● Collected data
──────────

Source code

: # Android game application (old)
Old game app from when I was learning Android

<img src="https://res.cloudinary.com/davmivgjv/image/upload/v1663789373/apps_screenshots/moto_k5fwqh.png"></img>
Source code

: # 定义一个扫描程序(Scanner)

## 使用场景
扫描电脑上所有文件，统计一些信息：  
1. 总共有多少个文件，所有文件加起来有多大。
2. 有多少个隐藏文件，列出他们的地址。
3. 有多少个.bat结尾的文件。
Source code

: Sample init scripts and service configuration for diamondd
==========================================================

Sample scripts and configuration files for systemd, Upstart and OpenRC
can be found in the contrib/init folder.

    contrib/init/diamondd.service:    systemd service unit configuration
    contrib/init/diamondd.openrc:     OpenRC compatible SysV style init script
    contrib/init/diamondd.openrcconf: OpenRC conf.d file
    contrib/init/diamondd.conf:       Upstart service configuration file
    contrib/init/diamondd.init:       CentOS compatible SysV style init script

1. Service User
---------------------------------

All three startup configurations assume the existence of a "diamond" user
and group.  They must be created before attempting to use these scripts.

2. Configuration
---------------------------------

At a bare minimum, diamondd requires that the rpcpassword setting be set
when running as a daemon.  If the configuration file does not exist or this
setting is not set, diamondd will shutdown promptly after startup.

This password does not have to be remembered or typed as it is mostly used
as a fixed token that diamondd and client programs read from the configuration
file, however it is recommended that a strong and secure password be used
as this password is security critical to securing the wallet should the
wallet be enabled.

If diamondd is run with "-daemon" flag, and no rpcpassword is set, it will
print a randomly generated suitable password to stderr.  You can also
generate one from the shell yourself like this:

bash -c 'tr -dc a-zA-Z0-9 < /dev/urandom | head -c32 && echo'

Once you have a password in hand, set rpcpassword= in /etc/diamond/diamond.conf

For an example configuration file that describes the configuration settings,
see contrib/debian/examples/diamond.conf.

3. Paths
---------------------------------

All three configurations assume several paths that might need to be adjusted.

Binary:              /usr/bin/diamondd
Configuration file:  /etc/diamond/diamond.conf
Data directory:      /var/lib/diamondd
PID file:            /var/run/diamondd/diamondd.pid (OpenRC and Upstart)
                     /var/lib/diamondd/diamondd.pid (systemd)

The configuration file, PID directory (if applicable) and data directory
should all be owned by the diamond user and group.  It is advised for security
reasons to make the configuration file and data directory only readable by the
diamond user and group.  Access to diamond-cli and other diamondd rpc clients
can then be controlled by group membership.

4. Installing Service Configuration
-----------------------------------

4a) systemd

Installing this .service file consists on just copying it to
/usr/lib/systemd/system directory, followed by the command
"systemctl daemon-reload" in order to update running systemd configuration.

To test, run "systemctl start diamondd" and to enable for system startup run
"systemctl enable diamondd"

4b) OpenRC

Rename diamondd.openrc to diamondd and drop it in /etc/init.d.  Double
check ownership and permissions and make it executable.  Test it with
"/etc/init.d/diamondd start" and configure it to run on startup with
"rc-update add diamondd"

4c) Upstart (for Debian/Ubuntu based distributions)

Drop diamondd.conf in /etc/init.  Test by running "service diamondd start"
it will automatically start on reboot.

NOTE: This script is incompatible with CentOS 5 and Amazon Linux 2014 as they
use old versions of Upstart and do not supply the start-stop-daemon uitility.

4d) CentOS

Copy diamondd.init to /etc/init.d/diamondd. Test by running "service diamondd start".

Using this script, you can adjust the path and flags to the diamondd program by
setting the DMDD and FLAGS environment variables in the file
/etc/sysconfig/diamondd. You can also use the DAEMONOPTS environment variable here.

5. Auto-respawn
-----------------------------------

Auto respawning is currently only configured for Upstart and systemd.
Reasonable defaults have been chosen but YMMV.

──────────

Give back, word for word, the lines of the records that run from the one holding "Rename diamondd.openrc to" to the very last.

Rename diamondd.openrc to diamondd and drop it in /etc/init.d.  Double
check ownership and permissions and make it executable.  Test it with
"/etc/init.d/diamondd start" and configure it to run on startup with
"rc-update add diamondd"

4c) Upstart (for Debian/Ubuntu based distributions)

Drop diamondd.conf in /etc/init.  Test by running "service diamondd start"
it will automatically start on reboot.

NOTE: This script is incompatible with CentOS 5 and Amazon Linux 2014 as they
use old versions of Upstart and do not supply the start-stop-daemon uitility.

4d) CentOS

Copy diamondd.init to /etc/init.d/diamondd. Test by running "service diamondd start".

Using this script, you can adjust the path and flags to the diamondd program by
setting the DMDD and FLAGS environment variables in the file
/etc/sysconfig/diamondd. You can also use the DAEMONOPTS environment variable here.

5. Auto-respawn
-----------------------------------

Auto respawning is currently only configured for Upstart and systemd.
Reasonable defaults have been chosen but YMMV.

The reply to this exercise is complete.